Plain-text document sources:
■ ■ ■ ■ ■ ■ ■

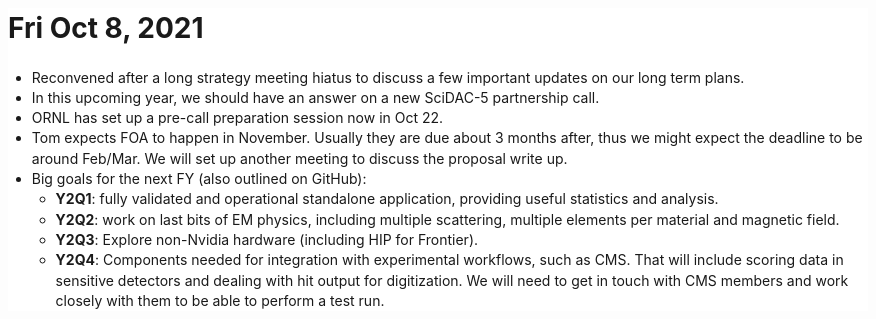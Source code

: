 
# Fri Oct 8, 2021

- Reconvened after a long strategy meeting hiatus to discuss a few important
updates on our long term plans.
- In this upcoming year, we should have an answer on a new SciDAC-5 partnership
call.
- ORNL has set up a pre-call preparation session now in Oct 22. 
- Tom expects FOA to happen in November. Usually they are due about 3 months
after, thus we might expect the deadline to be around Feb/Mar. We will set up
another meeting to discuss the proposal write up.
- Big goals for the next FY (also outlined on GitHub):
  - **Y2Q1**: fully validated and operational standalone application, providing
  useful statistics and analysis.
  - **Y2Q2**: work on last bits of EM physics, including multiple scattering,
  multiple elements per material and magnetic field.
  - **Y2Q3**: Explore non-Nvidia hardware (including HIP for Frontier).
  - **Y2Q4**: Components needed for integration with experimental workflows,
  such as CMS. That will include scoring data in sensitive detectors and dealing
  with hit output for digitization. We will need to get in touch with CMS
  members and work closely with them to be able to perform a test run.
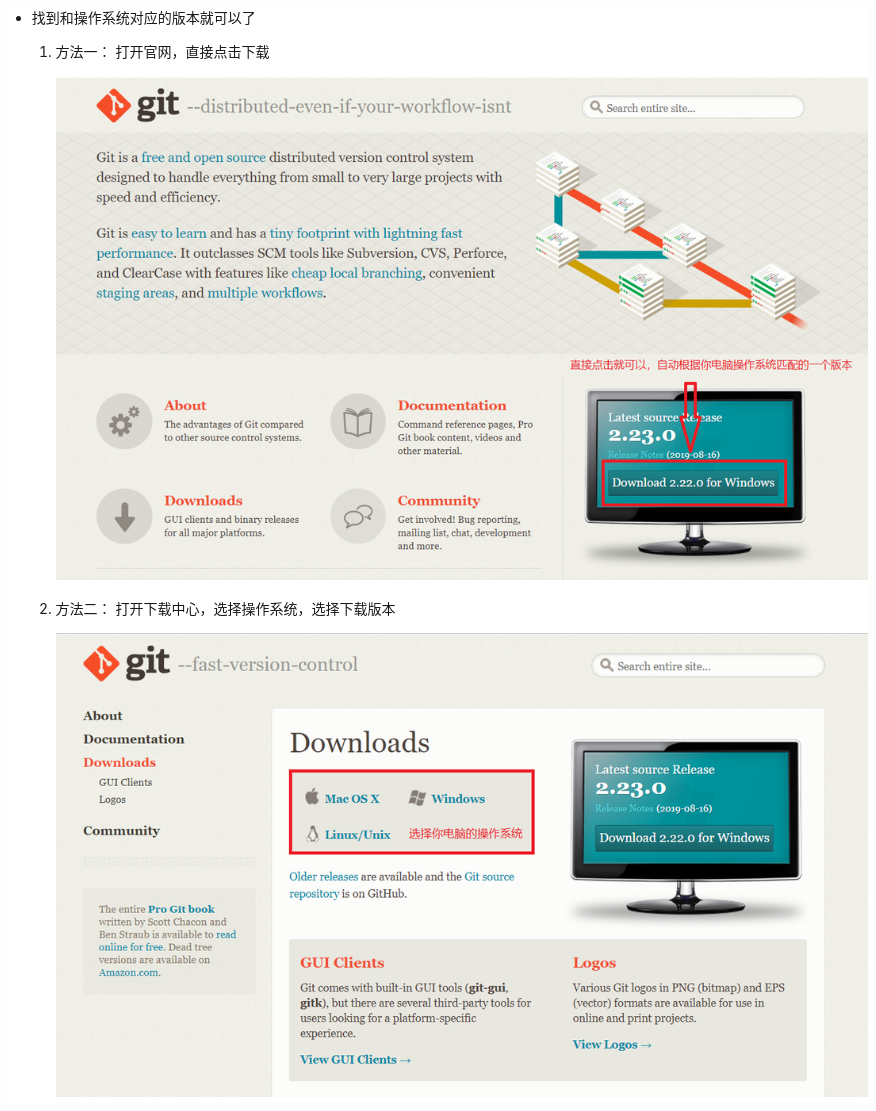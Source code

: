 - 找到和操作系统对应的版本就可以了

  1. 方法一： 打开官网，直接点击下载

     ![](../images/assets/官网下载.png)

  2. 方法二： 打开下载中心，选择操作系统，选择下载版本

     ![](../images/assets/下载中心1.png)
     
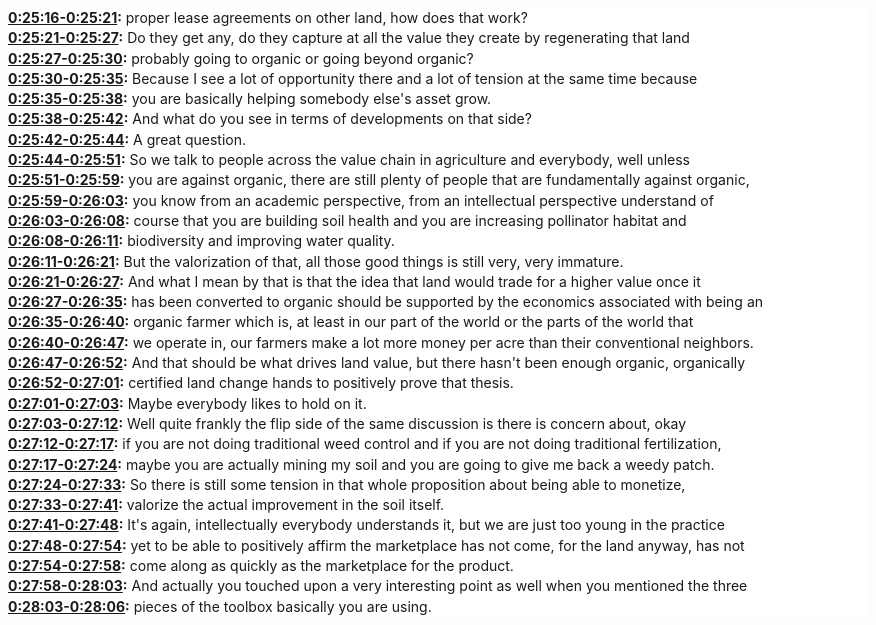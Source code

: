 **[0:25:16-0:25:21](https://investinginregenerativeagriculture.com/2018/07/18/eric-jackson/#t=0:25:16):**  proper lease agreements on other land, how does that work?  
**[0:25:21-0:25:27](https://investinginregenerativeagriculture.com/2018/07/18/eric-jackson/#t=0:25:21):**  Do they get any, do they capture at all the value they create by regenerating that land  
**[0:25:27-0:25:30](https://investinginregenerativeagriculture.com/2018/07/18/eric-jackson/#t=0:25:27):**  probably going to organic or going beyond organic?  
**[0:25:30-0:25:35](https://investinginregenerativeagriculture.com/2018/07/18/eric-jackson/#t=0:25:30):**  Because I see a lot of opportunity there and a lot of tension at the same time because  
**[0:25:35-0:25:38](https://investinginregenerativeagriculture.com/2018/07/18/eric-jackson/#t=0:25:35):**  you are basically helping somebody else's asset grow.  
**[0:25:38-0:25:42](https://investinginregenerativeagriculture.com/2018/07/18/eric-jackson/#t=0:25:38):**  And what do you see in terms of developments on that side?  
**[0:25:42-0:25:44](https://investinginregenerativeagriculture.com/2018/07/18/eric-jackson/#t=0:25:42):**  A great question.  
**[0:25:44-0:25:51](https://investinginregenerativeagriculture.com/2018/07/18/eric-jackson/#t=0:25:44):**  So we talk to people across the value chain in agriculture and everybody, well unless  
**[0:25:51-0:25:59](https://investinginregenerativeagriculture.com/2018/07/18/eric-jackson/#t=0:25:51):**  you are against organic, there are still plenty of people that are fundamentally against organic,  
**[0:25:59-0:26:03](https://investinginregenerativeagriculture.com/2018/07/18/eric-jackson/#t=0:25:59):**  you know from an academic perspective, from an intellectual perspective understand of  
**[0:26:03-0:26:08](https://investinginregenerativeagriculture.com/2018/07/18/eric-jackson/#t=0:26:03):**  course that you are building soil health and you are increasing pollinator habitat and  
**[0:26:08-0:26:11](https://investinginregenerativeagriculture.com/2018/07/18/eric-jackson/#t=0:26:08):**  biodiversity and improving water quality.  
**[0:26:11-0:26:21](https://investinginregenerativeagriculture.com/2018/07/18/eric-jackson/#t=0:26:11):**  But the valorization of that, all those good things is still very, very immature.  
**[0:26:21-0:26:27](https://investinginregenerativeagriculture.com/2018/07/18/eric-jackson/#t=0:26:21):**  And what I mean by that is that the idea that land would trade for a higher value once it  
**[0:26:27-0:26:35](https://investinginregenerativeagriculture.com/2018/07/18/eric-jackson/#t=0:26:27):**  has been converted to organic should be supported by the economics associated with being an  
**[0:26:35-0:26:40](https://investinginregenerativeagriculture.com/2018/07/18/eric-jackson/#t=0:26:35):**  organic farmer which is, at least in our part of the world or the parts of the world that  
**[0:26:40-0:26:47](https://investinginregenerativeagriculture.com/2018/07/18/eric-jackson/#t=0:26:40):**  we operate in, our farmers make a lot more money per acre than their conventional neighbors.  
**[0:26:47-0:26:52](https://investinginregenerativeagriculture.com/2018/07/18/eric-jackson/#t=0:26:47):**  And that should be what drives land value, but there hasn't been enough organic, organically  
**[0:26:52-0:27:01](https://investinginregenerativeagriculture.com/2018/07/18/eric-jackson/#t=0:26:52):**  certified land change hands to positively prove that thesis.  
**[0:27:01-0:27:03](https://investinginregenerativeagriculture.com/2018/07/18/eric-jackson/#t=0:27:01):**  Maybe everybody likes to hold on it.  
**[0:27:03-0:27:12](https://investinginregenerativeagriculture.com/2018/07/18/eric-jackson/#t=0:27:03):**  Well quite frankly the flip side of the same discussion is there is concern about, okay  
**[0:27:12-0:27:17](https://investinginregenerativeagriculture.com/2018/07/18/eric-jackson/#t=0:27:12):**  if you are not doing traditional weed control and if you are not doing traditional fertilization,  
**[0:27:17-0:27:24](https://investinginregenerativeagriculture.com/2018/07/18/eric-jackson/#t=0:27:17):**  maybe you are actually mining my soil and you are going to give me back a weedy patch.  
**[0:27:24-0:27:33](https://investinginregenerativeagriculture.com/2018/07/18/eric-jackson/#t=0:27:24):**  So there is still some tension in that whole proposition about being able to monetize,  
**[0:27:33-0:27:41](https://investinginregenerativeagriculture.com/2018/07/18/eric-jackson/#t=0:27:33):**  valorize the actual improvement in the soil itself.  
**[0:27:41-0:27:48](https://investinginregenerativeagriculture.com/2018/07/18/eric-jackson/#t=0:27:41):**  It's again, intellectually everybody understands it, but we are just too young in the practice  
**[0:27:48-0:27:54](https://investinginregenerativeagriculture.com/2018/07/18/eric-jackson/#t=0:27:48):**  yet to be able to positively affirm the marketplace has not come, for the land anyway, has not  
**[0:27:54-0:27:58](https://investinginregenerativeagriculture.com/2018/07/18/eric-jackson/#t=0:27:54):**  come along as quickly as the marketplace for the product.  
**[0:27:58-0:28:03](https://investinginregenerativeagriculture.com/2018/07/18/eric-jackson/#t=0:27:58):**  And actually you touched upon a very interesting point as well when you mentioned the three  
**[0:28:03-0:28:06](https://investinginregenerativeagriculture.com/2018/07/18/eric-jackson/#t=0:28:03):**  pieces of the toolbox basically you are using.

■ ■ ■ ■ ■ ■ ■

→ What the exercise asks:
Only one stretch of the records above is wanted: the lines between the one holding "same time because" and the one holding "on that side?", inclusive, reproduced exactly.

→ Solved exercise:
**[0:25:30-0:25:35](https://investinginregenerativeagriculture.com/2018/07/18/eric-jackson/#t=0:25:30):**  Because I see a lot of opportunity there and a lot of tension at the same time because  
**[0:25:35-0:25:38](https://investinginregenerativeagriculture.com/2018/07/18/eric-jackson/#t=0:25:35):**  you are basically helping somebody else's asset grow.  
**[0:25:38-0:25:42](https://investinginregenerativeagriculture.com/2018/07/18/eric-jackson/#t=0:25:38):**  And what do you see in terms of developments on that side?  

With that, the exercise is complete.